Too much heat lighting can dry the cage out quite a bit even if the temp isn't too hot. I didn't see mention of a humidity gauge. What was the cage humidity level? I suspect adding the lights and the heat spot at night just dehydrated him over time by evaporating your misting too quickly. A melting ice cube or dripper won't raise the general cage humidity much at all. A dehydrated cham won't eat, can end up with constipation or bowel impactions. If he was drinking a lot every time you misted chances are he was getting dehydrated over time. The parasite med probably added to intestinal problems (it is a poison after all) and really stressed him. Sometimes meds like Panacur can also stimulate appetite and I've heard a lot of vets routinely try this. As he got sicker he probably spent more time basking but that could have added to the problem.

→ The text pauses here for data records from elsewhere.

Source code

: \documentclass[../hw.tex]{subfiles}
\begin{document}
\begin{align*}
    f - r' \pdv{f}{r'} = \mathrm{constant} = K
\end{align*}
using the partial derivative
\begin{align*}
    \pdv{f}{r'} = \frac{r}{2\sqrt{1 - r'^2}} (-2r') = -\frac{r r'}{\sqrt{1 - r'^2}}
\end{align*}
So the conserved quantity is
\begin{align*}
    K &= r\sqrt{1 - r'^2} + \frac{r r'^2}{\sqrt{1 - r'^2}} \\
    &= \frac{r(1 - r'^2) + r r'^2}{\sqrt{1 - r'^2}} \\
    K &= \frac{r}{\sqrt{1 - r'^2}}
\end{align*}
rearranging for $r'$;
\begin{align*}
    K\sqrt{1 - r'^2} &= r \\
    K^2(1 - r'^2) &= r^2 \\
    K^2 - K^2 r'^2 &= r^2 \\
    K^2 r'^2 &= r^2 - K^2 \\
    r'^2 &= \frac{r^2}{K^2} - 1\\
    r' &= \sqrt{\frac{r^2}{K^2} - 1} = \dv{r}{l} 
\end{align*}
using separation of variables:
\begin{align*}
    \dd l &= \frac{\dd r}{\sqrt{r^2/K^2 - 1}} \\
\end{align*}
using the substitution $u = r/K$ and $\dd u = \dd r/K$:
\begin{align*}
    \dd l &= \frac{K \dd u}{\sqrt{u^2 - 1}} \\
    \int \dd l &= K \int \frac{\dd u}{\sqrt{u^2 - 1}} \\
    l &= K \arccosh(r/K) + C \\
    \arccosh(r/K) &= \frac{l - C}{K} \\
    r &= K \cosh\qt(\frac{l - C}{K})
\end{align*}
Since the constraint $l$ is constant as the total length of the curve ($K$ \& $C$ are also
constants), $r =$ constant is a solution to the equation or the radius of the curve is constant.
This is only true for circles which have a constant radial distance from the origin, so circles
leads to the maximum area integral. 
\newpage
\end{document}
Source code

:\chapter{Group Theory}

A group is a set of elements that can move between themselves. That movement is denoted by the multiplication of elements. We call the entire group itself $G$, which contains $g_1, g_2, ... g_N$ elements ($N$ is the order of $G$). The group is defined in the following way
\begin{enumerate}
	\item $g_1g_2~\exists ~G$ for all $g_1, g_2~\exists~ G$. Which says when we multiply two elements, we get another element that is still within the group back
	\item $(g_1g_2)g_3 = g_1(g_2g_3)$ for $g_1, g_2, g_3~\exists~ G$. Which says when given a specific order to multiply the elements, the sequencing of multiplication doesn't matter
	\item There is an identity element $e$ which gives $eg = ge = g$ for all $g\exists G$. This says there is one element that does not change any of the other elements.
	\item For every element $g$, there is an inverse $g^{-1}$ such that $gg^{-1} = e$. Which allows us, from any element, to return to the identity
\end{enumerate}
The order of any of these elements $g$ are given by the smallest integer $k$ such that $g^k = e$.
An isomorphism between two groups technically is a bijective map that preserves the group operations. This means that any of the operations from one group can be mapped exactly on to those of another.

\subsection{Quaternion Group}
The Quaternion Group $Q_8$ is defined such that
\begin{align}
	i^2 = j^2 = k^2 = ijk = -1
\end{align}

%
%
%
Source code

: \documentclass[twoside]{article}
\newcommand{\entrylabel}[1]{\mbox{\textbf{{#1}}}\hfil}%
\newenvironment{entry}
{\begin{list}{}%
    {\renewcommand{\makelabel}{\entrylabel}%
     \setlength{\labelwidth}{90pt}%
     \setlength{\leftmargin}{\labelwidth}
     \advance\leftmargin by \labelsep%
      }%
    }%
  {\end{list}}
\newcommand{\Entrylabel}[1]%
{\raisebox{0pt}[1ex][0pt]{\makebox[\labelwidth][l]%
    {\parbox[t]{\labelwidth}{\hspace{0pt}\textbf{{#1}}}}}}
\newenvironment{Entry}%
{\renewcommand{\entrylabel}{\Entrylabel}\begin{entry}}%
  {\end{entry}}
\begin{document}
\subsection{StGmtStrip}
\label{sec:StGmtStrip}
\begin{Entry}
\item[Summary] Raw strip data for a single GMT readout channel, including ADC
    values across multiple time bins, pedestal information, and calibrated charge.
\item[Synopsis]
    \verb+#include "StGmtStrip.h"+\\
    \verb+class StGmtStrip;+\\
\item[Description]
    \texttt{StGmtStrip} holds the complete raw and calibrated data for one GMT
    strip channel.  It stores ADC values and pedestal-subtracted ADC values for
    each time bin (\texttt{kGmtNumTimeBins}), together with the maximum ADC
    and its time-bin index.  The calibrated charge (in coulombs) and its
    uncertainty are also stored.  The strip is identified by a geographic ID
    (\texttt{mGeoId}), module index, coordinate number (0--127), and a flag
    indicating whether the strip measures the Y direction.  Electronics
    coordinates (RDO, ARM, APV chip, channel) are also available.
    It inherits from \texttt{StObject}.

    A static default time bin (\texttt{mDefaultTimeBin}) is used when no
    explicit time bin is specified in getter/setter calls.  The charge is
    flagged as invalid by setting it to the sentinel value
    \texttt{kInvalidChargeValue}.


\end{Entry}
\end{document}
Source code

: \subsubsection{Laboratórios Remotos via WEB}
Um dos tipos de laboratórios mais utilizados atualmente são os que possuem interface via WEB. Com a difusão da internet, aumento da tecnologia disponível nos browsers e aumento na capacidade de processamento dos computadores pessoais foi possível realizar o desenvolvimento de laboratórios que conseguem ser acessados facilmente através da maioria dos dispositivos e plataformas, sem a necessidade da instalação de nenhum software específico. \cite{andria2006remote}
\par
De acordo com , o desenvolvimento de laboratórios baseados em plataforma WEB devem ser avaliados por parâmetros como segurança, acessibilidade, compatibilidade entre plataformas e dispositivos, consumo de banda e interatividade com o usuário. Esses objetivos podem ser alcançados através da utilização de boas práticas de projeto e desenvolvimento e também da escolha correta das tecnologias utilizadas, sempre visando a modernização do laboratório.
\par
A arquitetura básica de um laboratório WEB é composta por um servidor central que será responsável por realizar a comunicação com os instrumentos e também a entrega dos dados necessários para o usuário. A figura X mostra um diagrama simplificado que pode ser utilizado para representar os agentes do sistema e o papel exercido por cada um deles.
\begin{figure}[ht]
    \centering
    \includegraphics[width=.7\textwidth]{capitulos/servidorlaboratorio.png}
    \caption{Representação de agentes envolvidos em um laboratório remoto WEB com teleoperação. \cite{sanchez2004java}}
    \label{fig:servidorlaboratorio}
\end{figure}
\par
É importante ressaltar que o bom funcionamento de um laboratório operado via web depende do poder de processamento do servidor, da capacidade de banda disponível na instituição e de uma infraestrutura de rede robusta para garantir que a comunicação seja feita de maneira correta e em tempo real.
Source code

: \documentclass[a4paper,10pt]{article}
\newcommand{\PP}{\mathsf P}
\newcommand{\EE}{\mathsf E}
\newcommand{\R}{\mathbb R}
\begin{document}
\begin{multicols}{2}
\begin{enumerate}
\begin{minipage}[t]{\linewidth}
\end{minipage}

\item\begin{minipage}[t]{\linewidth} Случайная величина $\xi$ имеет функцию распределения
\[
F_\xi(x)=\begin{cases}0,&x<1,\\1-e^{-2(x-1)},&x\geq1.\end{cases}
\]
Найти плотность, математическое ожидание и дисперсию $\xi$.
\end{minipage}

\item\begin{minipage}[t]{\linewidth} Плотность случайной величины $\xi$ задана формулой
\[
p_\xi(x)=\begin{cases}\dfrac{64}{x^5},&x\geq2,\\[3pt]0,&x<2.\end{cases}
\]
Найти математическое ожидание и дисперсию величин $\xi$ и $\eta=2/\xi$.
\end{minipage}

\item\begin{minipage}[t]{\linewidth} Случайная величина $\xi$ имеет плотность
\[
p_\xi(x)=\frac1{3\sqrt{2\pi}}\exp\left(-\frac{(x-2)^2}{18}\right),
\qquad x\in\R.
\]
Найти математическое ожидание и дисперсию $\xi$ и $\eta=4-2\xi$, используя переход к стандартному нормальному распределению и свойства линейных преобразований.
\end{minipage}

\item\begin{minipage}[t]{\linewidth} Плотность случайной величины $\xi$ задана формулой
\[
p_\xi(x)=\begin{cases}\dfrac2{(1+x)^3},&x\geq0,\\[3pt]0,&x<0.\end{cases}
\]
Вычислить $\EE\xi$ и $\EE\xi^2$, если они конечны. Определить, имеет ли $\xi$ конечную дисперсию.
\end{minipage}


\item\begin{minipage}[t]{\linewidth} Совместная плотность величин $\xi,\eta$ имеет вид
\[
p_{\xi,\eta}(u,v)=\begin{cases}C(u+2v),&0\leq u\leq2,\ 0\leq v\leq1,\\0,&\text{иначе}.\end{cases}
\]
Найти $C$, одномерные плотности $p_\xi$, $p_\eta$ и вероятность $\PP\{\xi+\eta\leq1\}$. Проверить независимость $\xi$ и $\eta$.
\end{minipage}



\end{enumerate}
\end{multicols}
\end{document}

This sounds so similar to what happened to my very first cham. A new house that was a lot dryer than my old one (central AC), a new larger screen cage, poor quality humidity gauge stopped working, too few live plants to retain moisture, eating less and less, gradual constipation (and what I now know was very orange compacted urates), not passing anything at all, a vet visit, being force fed an antiparasitic and given an enema to try and clear the bowel, shock and death. A necropsy showed a section of necrotic bowel just packed with insect shells and legs.
 
You know what, you might be right. The humidity in there was getting pretty low actually, around 40% (somehow my new place is much drier than my old place; I used to have the humidity up around 60% generally). THis was before the heat light was added. The addition of the heat light didn't really seem to change things much. I didn't really think the humidity was a big deal when I found out he wasn't constipated, but I was gonna do something about it over the holidays.

I guess I'll invest in a dripper or something for the next time around. MAybe a mister.

RE: intestines; yes I actually found a link to a 'how to' necropsy guide on this site (Dr. Greek's Guts Guide or something) and the intestines looked like they should.
 
Sorry to jump in and, sorry about your Cham but I was reading this and thought if your room gets that dry in your new home may be a humidifier might help.
Again sorry to hear about Killa
 
Sorry to jump in and, sorry about your Cham but I was reading this and thought if your room gets that dry in your new home may be a humidifier might help.
Again sorry to hear about Killa

No need to be sorry, I'm looking for advice so the next one stays healthy!

You mean a whole of room humidifier, or can you get humidifiers that just keep the enclosure humid?
 
A room humidifier, I'm not sure they make one to go in the enclosure.
If your new house is drier a humidfier might help you too!
 
There are small cage foggers some people like, but I find them touchy and short lived. I prefer to use an ultrasonic room humidifier set right next to or above the cage. Depending on the model you can add some pvc pipe or flexible tubing to the spout (where the fog comes out) and direct the fog so it pour over the cage plants. It doesn't necessarily need to run all the time. You can set up some cycles of fogging by working with your humidity gauge and a multiple setting timer. This can really help maintain cage humidity between misting for drinking.